Nous avons vu dans l’article précédent, sur le temps et le mouvement, que le rapport que ces derniers entretiennent entraine la manifestation d’une présence, dont l’intégration pour un soi ou pour une réponse à un environnement ne peut se faire que par des informations. En effet, la fabrication d’une information n’est que le résultat d’un rapport entre un flux de données ressenties par soi, et un flux de données perçues par des codes d’interprétation liés aux expériences du passé. Ce qui en résulte cède au choix individuel de privilégier l’intérêt supérieur de soi-même, auquel cas un nouvel état de conscience apparait, ou d’obéir au choix personnel d’un intérêt de l’environnement, et une action peut alors en être décidée. Ce qui nourrit la nature d’une information se voit donc offrir deux possibilités : la première d’être un état de conscience, la deuxième d’être une quantité de mouvement prélevée dans l’environnement. Il existe donc bien un rapport entre la conscience, au sens d’un principe conscient, et l’espace, au sens d’un champ de manifestation de ce qui peut apparaître comme la conséquence de l’intégration d’une information.
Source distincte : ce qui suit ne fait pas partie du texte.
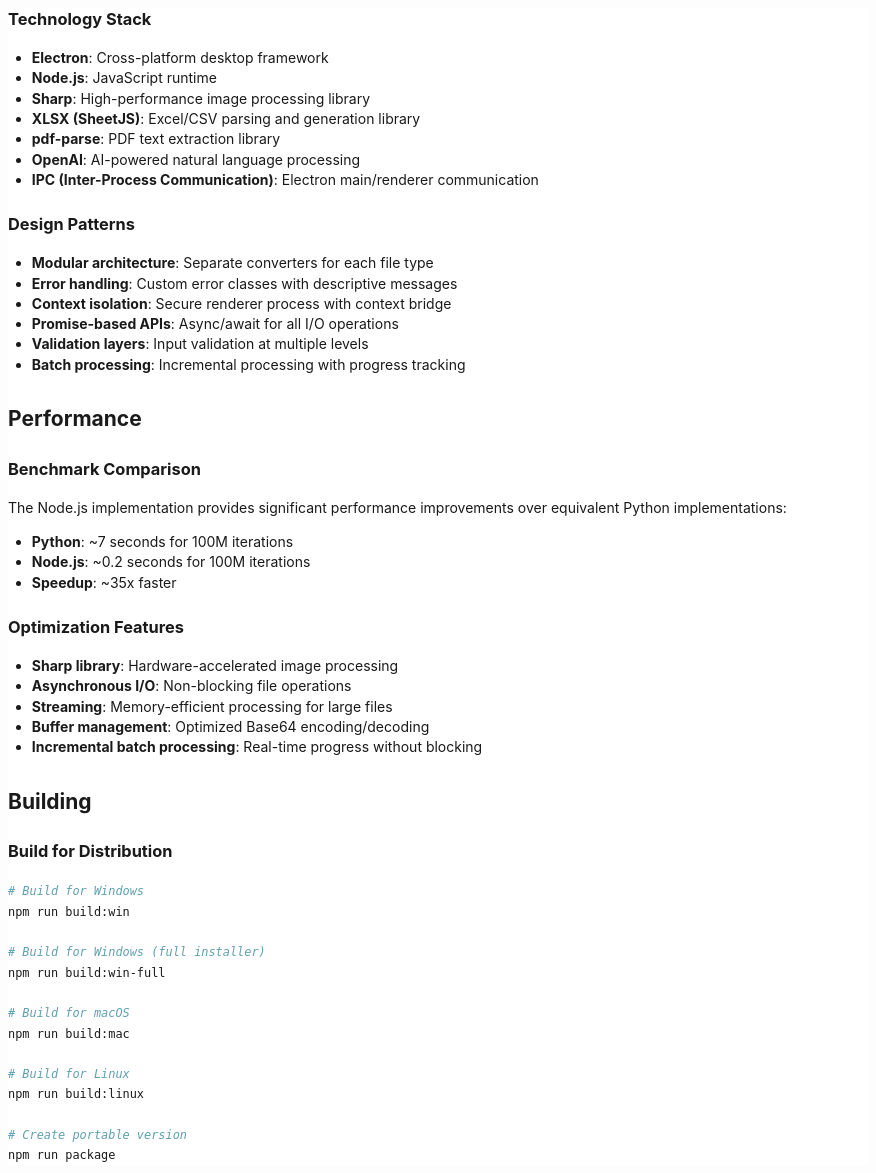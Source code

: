 ### Technology Stack

- **Electron**: Cross-platform desktop framework
- **Node.js**: JavaScript runtime
- **Sharp**: High-performance image processing library
- **XLSX (SheetJS)**: Excel/CSV parsing and generation library
- **pdf-parse**: PDF text extraction library
- **OpenAI**: AI-powered natural language processing
- **IPC (Inter-Process Communication)**: Electron main/renderer communication

### Design Patterns

- **Modular architecture**: Separate converters for each file type
- **Error handling**: Custom error classes with descriptive messages
- **Context isolation**: Secure renderer process with context bridge
- **Promise-based APIs**: Async/await for all I/O operations
- **Validation layers**: Input validation at multiple levels
- **Batch processing**: Incremental processing with progress tracking

## Performance

### Benchmark Comparison

The Node.js implementation provides significant performance improvements over equivalent Python implementations:

- **Python**: ~7 seconds for 100M iterations
- **Node.js**: ~0.2 seconds for 100M iterations
- **Speedup**: ~35x faster

### Optimization Features

- **Sharp library**: Hardware-accelerated image processing
- **Asynchronous I/O**: Non-blocking file operations
- **Streaming**: Memory-efficient processing for large files
- **Buffer management**: Optimized Base64 encoding/decoding
- **Incremental batch processing**: Real-time progress without blocking

## Building

### Build for Distribution

```bash
# Build for Windows
npm run build:win

# Build for Windows (full installer)
npm run build:win-full

# Build for macOS
npm run build:mac

# Build for Linux
npm run build:linux

# Create portable version
npm run package
```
Ce qui doit apparaitre comme une conséquence de l’intégration de l’information est donc une présence. Mais celle-ci est-elle en dehors de soi ou constitutive de soi ? Répondre à cette question donne un aperçu de ce qu’est la nature de la dualité physique, entre un corps constitué et les différents objets constitutifs de l’environnement d’un être vivant. La présence d’une entité qui serait le produit d’un espace environnemental, ou le produit d’un espace constitutif d’un corps de soi-même, ne dépend que des valeurs utilisées par la perception. Celle-ci peut aussi bien pencher vers la reconnaissance des données issues d’un fonctionnement vital d’un corps, comme elle peut pencher vers la reconnaissance des données issues d’un fonctionnement d’une réalité environnementale. Qui préside donc à un tel choix ? L’intelligibilité autonome du contexte d’interaction entre un être et son environnement. Que veut dire « une intelligibilité autonome d’un contexte » ? La capacité d’une situation à faire sens d’un différentiel existant, entre un état conscient de celui qui vit une situation particulière et un état compréhensible de ce contexte situationnel.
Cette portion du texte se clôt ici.